Con la massima benevolenza d'analisi, e con la convinzione che a sinistra tutti possono servire, non possiamo però non rilevare che l'inconsistenza politica di questo nuovo cartello elettorale, nato come affluente di quattro più piccoli, segua quella ampiamente mostrata dal partito democratico. E qui l'etimologia del termine "politica" ci aiuta a capire il problema meglio di altri punti di osservazione: la provenienza dal greco del vocabolo "politica" indica questa come l'amministrazione della cosa pubblica suggerendo però anche una profonda incertezza e una continua oscillazione del significato di cosa pubblica.

Visto che la retorica fondativa della sinistra arcobaleno non difetta di richiami alle mutazioni storiche in atto la cronica incapacità, mostrata da ogni oratore in campo, a definire quali siano queste mutazioni rivela come questa retorica non riesca ad elevarsi sul piano dell'eloquenza figuriamoci quindi se riesce ad arrivare a quello dei contenuti.

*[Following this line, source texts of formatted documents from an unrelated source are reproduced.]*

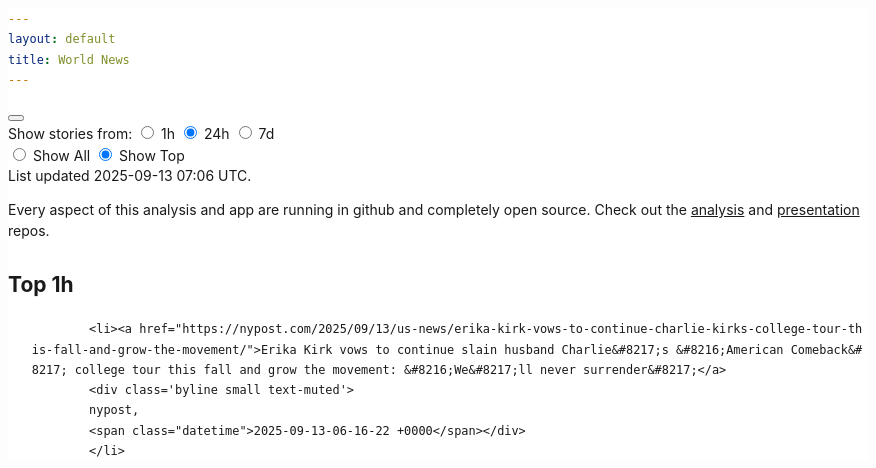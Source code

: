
 ```yaml
---
layout: default
title: World News
---
```


<div markdown="0">

<div id="controls">
    <!-- a clickable gear button that opens/collapses a div containing controls for the feed -->
    <button class="btn btn-outline-secondary" type="button" data-bs-toggle="collapse" data-bs-target="#controls-collapse" aria-expanded="false" aria-controls="controls-collapse">
        <i class="fas fa-gear"></i>
    </button>
    <div class="collapse" id="controls-collapse">
        <!--- radio buttons for Show stories from 1h, 24h, 1d -->
        <div class="btn-group" role="group">
            Show stories from:
            <input class="btn-check" type="radio" name="period" id="period-1h" autocomplete="off">
            <label class="btn btn-secondary" for="period-1h">1h</label>
            <input class="btn-check" type="radio" name="period" id="period-24h" autocomplete="off" checked>
            <label class="btn btn-secondary" for="period-24h">24h</label>
            <input class="btn-check" type="radio" name="period" id="period-7d" autocomplete="off">
            <label class="btn btn-secondary" for="period-7d">7d</label>
        </div>
        <!--- radio buttons for Show All, Show Top -->
        <div class="btn-group" role="group">
            <input class="btn-check" type="radio" name="view" id="view-all" autocomplete="off">
            <label class="btn btn-secondary" for="view-all">Show All</label>
            <input class="btn-check" type="radio" name="view" id="view-top" autocomplete="off" checked>
            <label class="btn btn-secondary" for="view-top">Show Top</label>
        </div>
    </div>
</div>

<div class="byline small text-muted">List updated <span class="datetime">2025-09-13 07:06 UTC</span>.</div>

<p>Every aspect of this analysis and app are running in github and completely open source.
Check out the <a href="https://github.com/Castro-Media/Analysis">analysis</a> and
<a href="https://github.com/Castro-Media/TopStoryReview.com">presentation</a> repos.</p>
<div id="top1h" class="col-12">
    <h2>Top 1h</h2>
    <ul>
        
            <li><a href="https://nypost.com/2025/09/13/us-news/erika-kirk-vows-to-continue-charlie-kirks-college-tour-this-fall-and-grow-the-movement/">Erika Kirk vows to continue slain husband Charlie&#8217;s &#8216;American Comeback&#8217; college tour this fall and grow the movement: &#8216;We&#8217;ll never surrender&#8217;</a>
            <div class='byline small text-muted'>
            nypost, 
            <span class="datetime">2025-09-13-06-16-22 +0000</span></div>
            </li>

Per delineare genericamente uno scenario: chi vuol far politica, e non sopravvivenza di ceto, nel XXI secolo deve determinare al centro del suo discorso una visione dell'uso comune delle tecnologie, che producono la ricchezza, delle comunicazioni, che escludono o includono soggetti a seconda di come sono disposte, e del sapere che è il passaporto per l'emarginazione o la cittadinanza nella società della conoscenza. Piaccia o non piaccia questo discorso non è ornamentale, o da scenario futuro, è strategico da 15 anni e determina i livelli di emancipazione, salute e di ricchezza dell'intero corpo sociale.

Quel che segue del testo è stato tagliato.